Sa maigre collation terminée, Morton attache avant de repartir une baguette de pain sous la selle de son vélo de course en carbone. Chaussé de sandales pour ménager un genou douloureux et laisser respirer ses pieds usés par les 300 kilomètres avalés quotidiennement en moyenne, l’Australien de 29 ans a déjà tenu plus de la moitié de son pari fou.

Un Tour pour la bonne cause-des dons sont récoltés pour l’association World Bicycle Relief-à la poursuite de « l’esprit originel » de l’épreuve, lorsque, au début du 20e siècle, les coureurs se lançaient dans des étapes marathon, livrés à eux-mêmes.

Parti de Brest le 26 juin, une heure après le peloton, Morton est déjà sur le point de rallier Paris : quand ses collègues en finissent avec leurs étapes et filent à l’hôtel se faire masser, lui continue de rouler, au milieu de la circulation, à raison d’une douzaine d’heures par jour.

Un autre cyclisme

Il aura parcouru 5510 kilomètres au total une fois arrivé sur les Champs-Élysées (probablement mardi), soit 2127 de plus que le parcours officiel du Tour, car il couvre également à vélo les distances entre villes d’arrivée et de départ, parfois énormes.  

Engagée au plus haut niveau de compétition, sur le WorldTour, son équipe américaine, Education First, promeut dans le même temps un autre cyclisme, à travers un « calendrier alternatif » fait de courses hors routes et d’épreuves longues distances qui correspondent bien à la personnalité et aux aspirations du natif de Port Macquarie.

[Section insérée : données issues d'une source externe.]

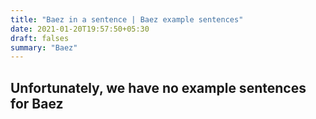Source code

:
 ```yaml
---
title: "Baez in a sentence | Baez example sentences"
date: 2021-01-20T19:57:50+05:30
draft: falses
summary: "Baez"
---
```

## Unfortunately, we have no example sentences for Baez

« Courir un grand Tour, c’est beaucoup de pression, avec un plan d’attaque précis pour chaque étape. J’aime cet environnement, mais à petites doses », témoigne-t-il. « Je préfère de loin ce que je fais en ce moment ».

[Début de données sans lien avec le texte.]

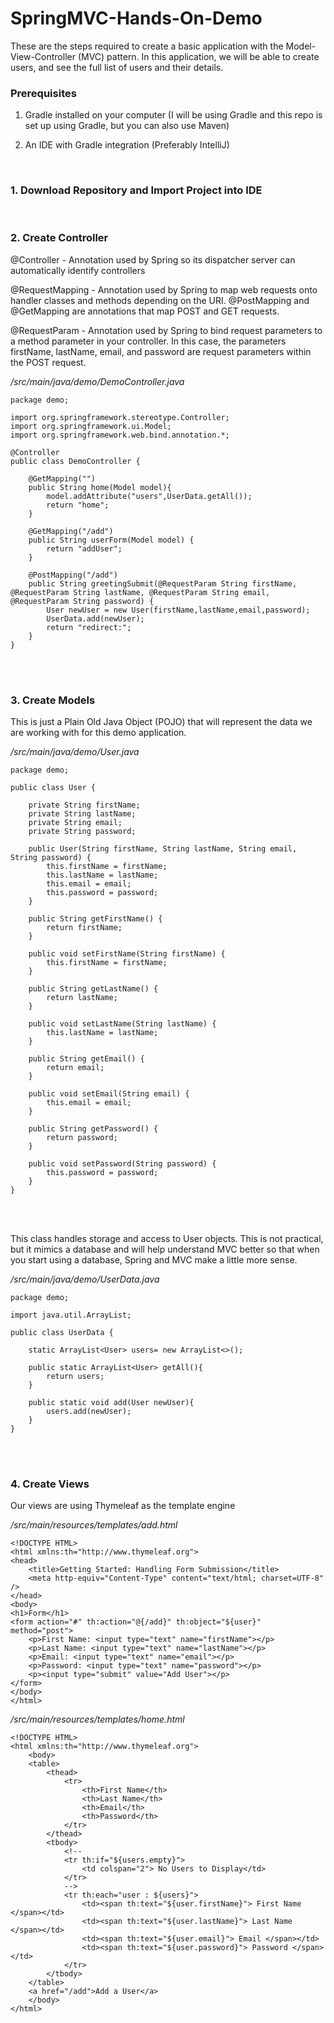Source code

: # SpringMVC-Hands-On-Demo
These are the steps required to create a basic application with the Model-View-Controller (MVC) pattern. In this application, we will be able to create users, and see the full list of users and their details.

### Prerequisites
1. Gradle installed on your computer (I will be using Gradle and this repo is set up using Gradle, but you can also use  Maven)

2. An IDE with Gradle integration (Preferably IntelliJ)
<br/>

### 1. Download Repository and Import Project into IDE
<br/>

### 2. Create Controller

@Controller - Annotation used by Spring so its dispatcher server can automatically identify controllers

@RequestMapping - Annotation used by Spring to map web requests onto handler classes and methods depending on the URI. @PostMapping and @GetMapping are annotations that map POST and GET requests.

@RequestParam - Annotation used by Spring to bind request parameters to a method parameter in your controller. In this case, the parameters firstName, lastName, email, and password are request parameters within the POST request. 

*/src/main/java/demo/DemoController.java*

```
package demo;

import org.springframework.stereotype.Controller;
import org.springframework.ui.Model;
import org.springframework.web.bind.annotation.*;

@Controller
public class DemoController {

    @GetMapping("")
    public String home(Model model){
        model.addAttribute("users",UserData.getAll());
        return "home";
    }

    @GetMapping("/add")
    public String userForm(Model model) {
        return "addUser";
    }

    @PostMapping("/add")
    public String greetingSubmit(@RequestParam String firstName, @RequestParam String lastName, @RequestParam String email, @RequestParam String password) {
        User newUser = new User(firstName,lastName,email,password);
        UserData.add(newUser);
        return "redirect:";
    }
}
```
<br/>
<br/>

### 3. Create Models

This is just a Plain Old Java Object (POJO) that will represent the data we are working with for this demo application. 

*/src/main/java/demo/User.java*

```
package demo;

public class User {

    private String firstName;
    private String lastName;
    private String email;
    private String password;

    public User(String firstName, String lastName, String email, String password) {
        this.firstName = firstName;
        this.lastName = lastName;
        this.email = email;
        this.password = password;
    }

    public String getFirstName() {
        return firstName;
    }

    public void setFirstName(String firstName) {
        this.firstName = firstName;
    }

    public String getLastName() {
        return lastName;
    }

    public void setLastName(String lastName) {
        this.lastName = lastName;
    }

    public String getEmail() {
        return email;
    }

    public void setEmail(String email) {
        this.email = email;
    }

    public String getPassword() {
        return password;
    }

    public void setPassword(String password) {
        this.password = password;
    }
}
```
<br/>
<br/>

This class handles storage and access to User objects. This is not practical, but it mimics a database and will help understand MVC better so that when you start using a database, Spring and MVC make a little more sense.

*/src/main/java/demo/UserData.java*

```
package demo;

import java.util.ArrayList;

public class UserData {

    static ArrayList<User> users= new ArrayList<>();

    public static ArrayList<User> getAll(){
        return users;
    }

    public static void add(User newUser){
        users.add(newUser);
    }
}
```
<br/>
<br/>

### 4. Create Views

Our views are using Thymeleaf as the template engine

*/src/main/resources/templates/add.html*

```
<!DOCTYPE HTML>
<html xmlns:th="http://www.thymeleaf.org">
<head>
    <title>Getting Started: Handling Form Submission</title>
    <meta http-equiv="Content-Type" content="text/html; charset=UTF-8" />
</head>
<body>
<h1>Form</h1>
<form action="#" th:action="@{/add}" th:object="${user}" method="post">
    <p>First Name: <input type="text" name="firstName"></p>
    <p>Last Name: <input type="text" name="lastName"></p>
    <p>Email: <input type="text" name="email"></p>
    <p>Password: <input type="text" name="password"></p>
    <p><input type="submit" value="Add User"></p>
</form>
</body>
</html>
```
*/src/main/resources/templates/home.html*

```
<!DOCTYPE HTML>
<html xmlns:th="http://www.thymeleaf.org">
    <body>
    <table>
        <thead>
            <tr>
                <th>First Name</th>
                <th>Last Name</th>
                <th>Email</th>
                <th>Password</th>
            </tr>
        </thead>
        <tbody>
            <!--
            <tr th:if="${users.empty}">
                <td colspan="2"> No Users to Display</td>
            </tr>
            -->
            <tr th:each="user : ${users}">
                <td><span th:text="${user.firstName}"> First Name </span></td>
                <td><span th:text="${user.lastName}"> Last Name </span></td>
                <td><span th:text="${user.email}"> Email </span></td>
                <td><span th:text="${user.password}"> Password </span></td>
            </tr>
        </tbody>
    </table>
    <a href="/add">Add a User</a>
    </body>
</html>
```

Épris de liberté et de grands espaces, Morton profite de ce Tour en « touriste » pour découvrir autrement la France et ses habitants : « Je passe beaucoup de temps avec d’autres cyclistes et ça peut devenir ennuyant à la longue. C’est donc sympa de rencontrer des gens qui ont une vie complètement différente de la mienne ».  

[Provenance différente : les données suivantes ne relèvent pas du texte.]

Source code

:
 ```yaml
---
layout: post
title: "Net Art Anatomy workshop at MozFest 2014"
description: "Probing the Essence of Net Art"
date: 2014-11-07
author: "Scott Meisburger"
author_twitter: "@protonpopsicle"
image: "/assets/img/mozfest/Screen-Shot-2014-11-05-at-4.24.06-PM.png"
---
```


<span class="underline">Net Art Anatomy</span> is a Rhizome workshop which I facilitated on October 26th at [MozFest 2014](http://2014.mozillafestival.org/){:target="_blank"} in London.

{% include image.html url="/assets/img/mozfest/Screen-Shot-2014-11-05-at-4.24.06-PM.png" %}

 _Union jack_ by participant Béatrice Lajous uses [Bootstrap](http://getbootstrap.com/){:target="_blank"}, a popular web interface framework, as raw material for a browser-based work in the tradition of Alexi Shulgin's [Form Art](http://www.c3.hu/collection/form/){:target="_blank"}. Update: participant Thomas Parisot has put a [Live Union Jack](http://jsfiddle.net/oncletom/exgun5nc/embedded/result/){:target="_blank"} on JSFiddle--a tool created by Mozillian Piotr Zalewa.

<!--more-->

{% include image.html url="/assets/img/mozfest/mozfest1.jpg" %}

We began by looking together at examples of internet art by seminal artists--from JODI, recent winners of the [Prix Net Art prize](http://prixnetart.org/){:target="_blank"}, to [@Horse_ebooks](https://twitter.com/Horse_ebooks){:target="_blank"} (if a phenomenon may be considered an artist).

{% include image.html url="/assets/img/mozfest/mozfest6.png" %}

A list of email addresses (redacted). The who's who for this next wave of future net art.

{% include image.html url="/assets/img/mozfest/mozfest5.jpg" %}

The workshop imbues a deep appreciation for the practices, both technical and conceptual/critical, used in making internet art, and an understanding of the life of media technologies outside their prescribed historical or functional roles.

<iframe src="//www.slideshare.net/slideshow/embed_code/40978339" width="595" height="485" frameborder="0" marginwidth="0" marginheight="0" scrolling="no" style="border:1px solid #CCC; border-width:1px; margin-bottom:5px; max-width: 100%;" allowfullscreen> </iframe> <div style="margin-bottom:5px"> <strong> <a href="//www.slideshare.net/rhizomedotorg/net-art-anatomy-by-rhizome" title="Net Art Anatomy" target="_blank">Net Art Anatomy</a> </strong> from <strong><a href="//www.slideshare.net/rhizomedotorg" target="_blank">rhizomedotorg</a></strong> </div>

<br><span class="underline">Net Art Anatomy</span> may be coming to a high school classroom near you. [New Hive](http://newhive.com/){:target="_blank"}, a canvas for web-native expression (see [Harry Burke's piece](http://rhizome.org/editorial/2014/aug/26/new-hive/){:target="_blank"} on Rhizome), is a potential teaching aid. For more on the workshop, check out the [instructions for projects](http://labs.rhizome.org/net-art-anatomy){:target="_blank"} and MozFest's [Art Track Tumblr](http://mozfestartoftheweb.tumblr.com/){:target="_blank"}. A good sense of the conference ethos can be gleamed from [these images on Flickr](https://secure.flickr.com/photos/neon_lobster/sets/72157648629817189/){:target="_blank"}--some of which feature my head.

« Sac de couchage trempé »

Deux cyclistes amateurs viennent d’ailleurs se joindre à lui dans le col de la Core, en Ariège. Décontracté et peu marqué par l’effort, il fait volontiers la conversation, mais refuse par principe de prendre la roue de ses compagnons de fortune ou les friandises qu’on lui tend.

Le vainqueur du Tour de l’Utah 2016, qui a déjà participé au Giro et à la Vuelta, traverse chaque jour, au gré de la météo et des ennuis mécaniques, des montagnes russes physiques et psychologiques.

« C’est difficile de devoir tout gérer. J’ai fait quelques erreurs en n’ayant pas assez à manger. J’ai dormi dans un sac de couchage trempé. Mais c’est ce qui rend tout ça si spécial », témoigne-t-il, ravi d’avoir de longues plages d’introspection, seul sur son vélo au milieu de la nature, de la musique dans les oreilles.

Arrivé au camping « Les Vignes » de Castillon-en-Couserans, près de Saint-Girons, au terme d’une journée à plus de 5000 mètres de dénivelé positif dans les Pyrénées, Morton gonfle à la bouche son matelas alvéolé, qui rentre à peine dans sa minuscule tente tunnel.

Lorsqu’il la referme le soir, raide de fatigue, il rêvasse parfois de ce qui l’attend au bout de son périple : troquer son vélo de route pour un VTT, dormir dans un vrai lit et porter des vêtements propres. « Dans cet ordre », assure-t-il, jamais lassé de pédaler. Même en sandales.